Upsetting the conventional wisdom, a new study says outside threats to computer networks are more frequent than insider threats.
Verizon's 2008 Data Breach Investigations Report, which looked at 500 breach incidents over the last four years, contradicts the growing orthodoxy that insiders, rather than external agents, represent the most serious threat to network security at most organizations.
Seventy-three percent of all data breaches researched were attributed to outside threats. Insider threats accounted for only 18 percent of attacks, while business partners and multiple parties were blamed for 39 and 30 percent of all breaches, respectively.
Security analyst and blogger Bruce Schneier argues that this shouldn't be all that surprising: "There are a lot more outsider attacks, simply because there are orders of magnitude more outsider attackers."
Nevertheless, insider threats were the most costly of the various breaches.
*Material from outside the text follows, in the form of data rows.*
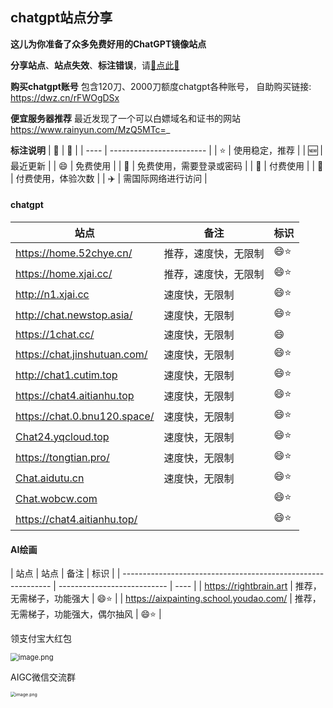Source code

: ## chatgpt站点分享

**这儿为你准备了众多免费好用的ChatGPT镜像站点**

**分享站点**、**站点失效**、**标注错误**，请[🌺点此🌺](https://github.com/webpon/freegpt/issues)

**购买chatgpt账号**
包含120刀、2000刀额度chatgpt各种账号，
自助购买链接: https://dwz.cn/rFWOgDSx

**便宜服务器推荐**
最近发现了一个可以白嫖域名和证书的网站
https://www.rainyun.com/MzQ5MTc=_

**标注说明**
| 🔖    | 📓                        |
| ---- | ------------------------ |
| ⭐    | 使用稳定，推荐           |
| 🆕    | 最近更新                 |
| 😄    | 免费使用                 |
| 🔑    | 免费使用，需要登录或密码 |
| 🤑    | 付费使用                 |
| 🎁    | 付费使用，体验次数       |
| ✈️    | 需国际网络进行访问       |

#### chatgpt
| 站点                                                         | 备注                         | 标识 |
| ------------------------------------------------------------ | --------------------------- | ---- |
| https://home.52chye.cn/                                      | 推荐，速度快，无限制        | 😄⭐   |
| https://home.xjai.cc/                                        | 推荐，速度快，无限制        | 😄⭐   |
| http://n1.xjai.cc                                          | 速度快，无限制              | 😄⭐   |
| http://chat.newstop.asia/                               |    速度快，无限制            | 😄⭐   |
| https://1chat.cc/                                             |       速度快，无限制                        | 😄    |
| https://chat.jinshutuan.com/                                          | 速度快，无限制              | 😄⭐   |
| http://chat1.cutim.top                                           | 速度快，无限制              | 😄⭐   |
| https://chat4.aitianhu.top                                   | 速度快，无限制              | 😄⭐   |
| https://chat.0.bnu120.space/                                 | 速度快，无限制              | 😄⭐   |
| [Chat24.yqcloud.top](https://Chat24.yqcloud.top)             | 速度快，无限制              | 😄⭐   |
| https://tongtian.pro/                                        | 速度快，无限制              | 😄⭐   |
| [Chat.aidutu.cn](https://Chat.aidutu.cn)                     | 速度快，无限制              | 😄⭐   |
| [Chat.wobcw.com](https://Chat.wobcw.com)                     |                | 😄⭐   |
| https://chat4.aitianhu.top/                    |                | 😄⭐   |

#### AI绘画
| 站点 
| 站点                                                         | 备注                         | 标识 |
| ------------------------------------------------------------ | --------------------------- | ---- |
| https://rightbrain.art                                     | 推荐，无需梯子，功能强大       | 😄⭐   |
| https://aixpainting.school.youdao.com/                     | 推荐，无需梯子，功能强大，偶尔抽风       | 😄⭐   |


领支付宝大红包

<img src="https://xcdn.52chye.cn/static/image/hongbao.jpg" alt="image.png" style="zoom:80%;" />

AIGC微信交流群

<img src="https://xcdn.52chye.cn/static/image/aigc.jpg" alt="image.png" style="zoom:50%;" />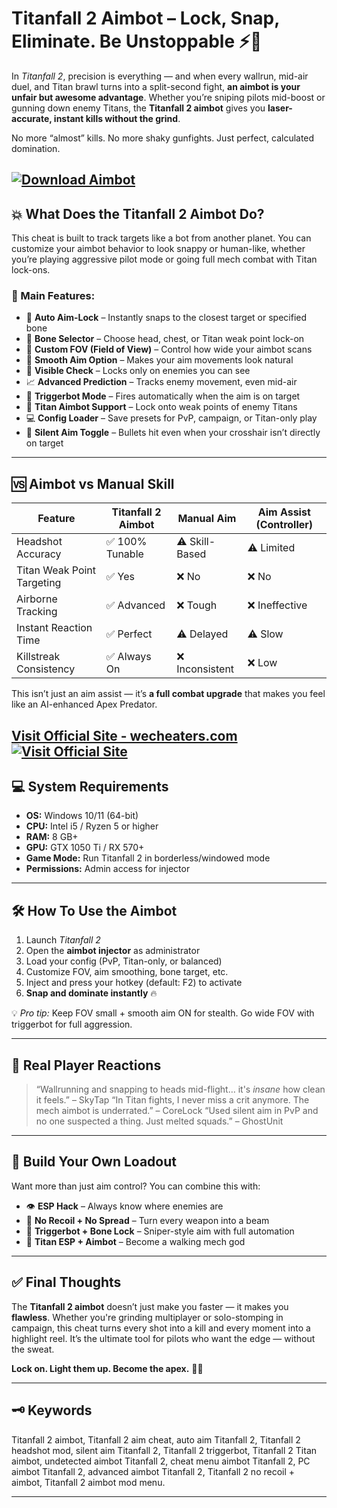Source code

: # Titanfall 2 Aimbot – Lock, Snap, Eliminate. Be Unstoppable ⚡🎯

In *Titanfall 2*, precision is everything — and when every wallrun, mid-air duel, and Titan brawl turns into a split-second fight, **an aimbot is your unfair but awesome advantage**. Whether you’re sniping pilots mid-boost or gunning down enemy Titans, the **Titanfall 2 aimbot** gives you **laser-accurate, instant kills without the grind**.

No more “almost” kills. No more shaky gunfights. Just perfect, calculated domination.

[![Download Aimbot](https://img.shields.io/badge/Download-Aimbot-blueviolet)](https://Titanfall-2-Aimbot-sken5.github.io/.github)
---

## 💥 What Does the Titanfall 2 Aimbot Do?

This cheat is built to track targets like a bot from another planet. You can customize your aimbot behavior to look snappy or human-like, whether you’re playing aggressive pilot mode or going full mech combat with Titan lock-ons.

### 🔫 Main Features:

* 🎯 **Auto Aim-Lock** – Instantly snaps to the closest target or specified bone
* 🧠 **Bone Selector** – Choose head, chest, or Titan weak point lock-on
* 📏 **Custom FOV (Field of View)** – Control how wide your aimbot scans
* 🔄 **Smooth Aim Option** – Makes your aim movements look natural
* 👀 **Visible Check** – Locks only on enemies you can see
* 📈 **Advanced Prediction** – Tracks enemy movement, even mid-air
* 🔫 **Triggerbot Mode** – Fires automatically when the aim is on target
* 🤖 **Titan Aimbot Support** – Lock onto weak points of enemy Titans
* 💻 **Config Loader** – Save presets for PvP, campaign, or Titan-only play
* 🧩 **Silent Aim Toggle** – Bullets hit even when your crosshair isn’t directly on target

---

## 🆚 Aimbot vs Manual Skill

| Feature                    | Titanfall 2 Aimbot | Manual Aim     | Aim Assist (Controller) |
| -------------------------- | ------------------ | -------------- | ----------------------- |
| Headshot Accuracy          | ✅ 100% Tunable     | ⚠️ Skill-Based | ⚠️ Limited              |
| Titan Weak Point Targeting | ✅ Yes              | ❌ No           | ❌ No                    |
| Airborne Tracking          | ✅ Advanced         | ❌ Tough        | ❌ Ineffective           |
| Instant Reaction Time      | ✅ Perfect          | ⚠️ Delayed     | ⚠️ Slow                 |
| Killstreak Consistency     | ✅ Always On        | ❌ Inconsistent | ❌ Low                   |

This isn’t just an aim assist — it’s **a full combat upgrade** that makes you feel like an AI-enhanced Apex Predator.

[Visit Official Site - wecheaters.com](https://wecheaters.com)
[![Visit Official Site](https://i.ibb.co/hFTLN3XF/Frame-9.png)](https://wecheaters.com)
---

## 💻 System Requirements

* **OS:** Windows 10/11 (64-bit)
* **CPU:** Intel i5 / Ryzen 5 or higher
* **RAM:** 8 GB+
* **GPU:** GTX 1050 Ti / RX 570+
* **Game Mode:** Run Titanfall 2 in borderless/windowed mode
* **Permissions:** Admin access for injector

---

## 🛠️ How To Use the Aimbot

1. Launch *Titanfall 2*
2. Open the **aimbot injector** as administrator
3. Load your config (PvP, Titan-only, or balanced)
4. Customize FOV, aim smoothing, bone target, etc.
5. Inject and press your hotkey (default: F2) to activate
6. **Snap and dominate instantly** 🔥

💡 *Pro tip:* Keep FOV small + smooth aim ON for stealth. Go wide FOV with triggerbot for full aggression.

---

## 🧠 Real Player Reactions

> “Wallrunning and snapping to heads mid-flight… it's *insane* how clean it feels.” – SkyTap
> “In Titan fights, I never miss a crit anymore. The mech aimbot is underrated.” – CoreLock
> “Used silent aim in PvP and no one suspected a thing. Just melted squads.” – GhostUnit

---

## 🔧 Build Your Own Loadout

Want more than just aim control? You can combine this with:

* 👁️ **ESP Hack** – Always know where enemies are
* 🔫 **No Recoil + No Spread** – Turn every weapon into a beam
* 🧍 **Triggerbot + Bone Lock** – Sniper-style aim with full automation
* 🤖 **Titan ESP + Aimbot** – Become a walking mech god

---

## ✅ Final Thoughts

The **Titanfall 2 aimbot** doesn’t just make you faster — it makes you **flawless**. Whether you're grinding multiplayer or solo-stomping in campaign, this cheat turns every shot into a kill and every moment into a highlight reel. It’s the ultimate tool for pilots who want the edge — without the sweat.

**Lock on. Light them up. Become the apex.** 🎯💀

---

## 🗝️ Keywords

Titanfall 2 aimbot, Titanfall 2 aim cheat, auto aim Titanfall 2, Titanfall 2 headshot mod, silent aim Titanfall 2, Titanfall 2 triggerbot, Titanfall 2 Titan aimbot, undetected aimbot Titanfall 2, cheat menu aimbot Titanfall 2, PC aimbot Titanfall 2, advanced aimbot Titanfall 2, Titanfall 2 no recoil + aimbot, Titanfall 2 aimbot mod menu.

---
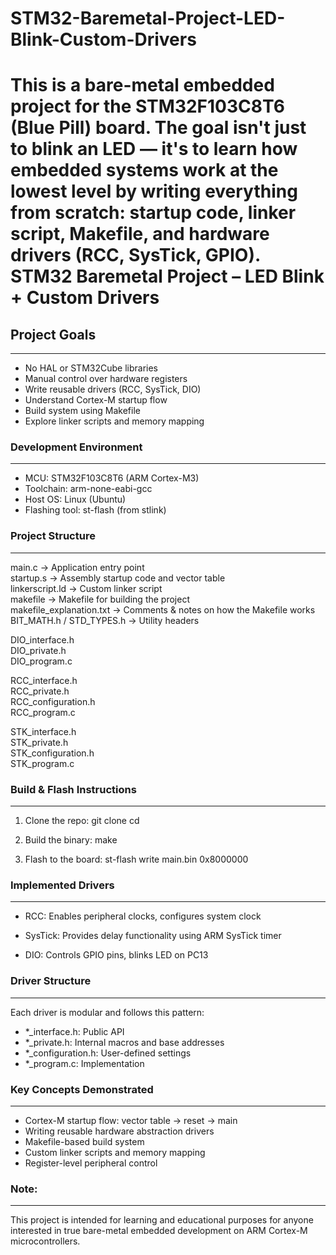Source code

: # STM32-Baremetal-Project-LED-Blink-Custom-Drivers

This is a bare-metal embedded project for the STM32F103C8T6 (Blue Pill) board. The goal isn't just to blink an LED — it's to learn how embedded systems work at the lowest level by writing everything from scratch: startup code, linker script, Makefile, and hardware drivers (RCC, SysTick, GPIO).
STM32 Baremetal Project – LED Blink + Custom Drivers
====================================================
## Project Goals
-------------
- No HAL or STM32Cube libraries
- Manual control over hardware registers
- Write reusable drivers (RCC, SysTick, DIO)
- Understand Cortex-M startup flow
- Build system using Makefile
- Explore linker scripts and memory mapping

### Development Environment
------------------------
- MCU: STM32F103C8T6 (ARM Cortex-M3)
- Toolchain: arm-none-eabi-gcc
- Host OS: Linux (Ubuntu)
- Flashing tool: st-flash (from stlink)

### Project Structure
-----------------

main.c                     -> Application entry point  
startup.s                  -> Assembly startup code and vector table  
linkerscript.ld            -> Custom linker script  
makefile                   -> Makefile for building the project  
makefile_explanation.txt   -> Comments & notes on how the Makefile works  
BIT_MATH.h / STD_TYPES.h   -> Utility headers  

DIO_interface.h  
DIO_private.h  
DIO_program.c  

RCC_interface.h  
RCC_private.h  
RCC_configuration.h  
RCC_program.c  

STK_interface.h  
STK_private.h  
STK_configuration.h  
STK_program.c  

### Build & Flash Instructions
--------------------------
1. Clone the repo:
   git clone 
   cd 

2. Build the binary:
   make

3. Flash to the board:
   st-flash write main.bin 0x8000000

### Implemented Drivers
-------------------
- RCC:
  Enables peripheral clocks, configures system clock

- SysTick:
  Provides delay functionality using ARM SysTick timer

- DIO:
  Controls GPIO pins, blinks LED on PC13

### Driver Structure
----------------
Each driver is modular and follows this pattern:
- *_interface.h: Public API
- *_private.h: Internal macros and base addresses
- *_configuration.h: User-defined settings
- *_program.c: Implementation

### Key Concepts Demonstrated
--------------------------
- Cortex-M startup flow: vector table → reset → main
- Writing reusable hardware abstraction drivers
- Makefile-based build system
- Custom linker scripts and memory mapping
- Register-level peripheral control

### Note:
-----
This project is intended for learning and educational purposes for anyone interested in true bare-metal embedded development on ARM Cortex-M microcontrollers.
The report says external security breaches generally compromise a median of 30,000 records, while an insider security breach results in data loss affecting a median of 375,000 records. The severity of partner breaches came in the middle, accounting for a median of 187,500 records compromised.
"This supports the principle that privileged parties are able to do more damage to the organization than outsiders," says the report.
Most of the time, human error, such as not patching known vulnerabilities, aids cybercriminals' activities. Hacking and malcode were cybercriminals' most popular method of attack, according to the report.
Verizon recommends that an organization ensure essential controls are in place, monitor event logs, and find, track, and assess data to better secure its network.
"Accomplishing these goals," says the report, "will make it much more likely that attackers will pass over your organization in favor of more lowhanging fruit."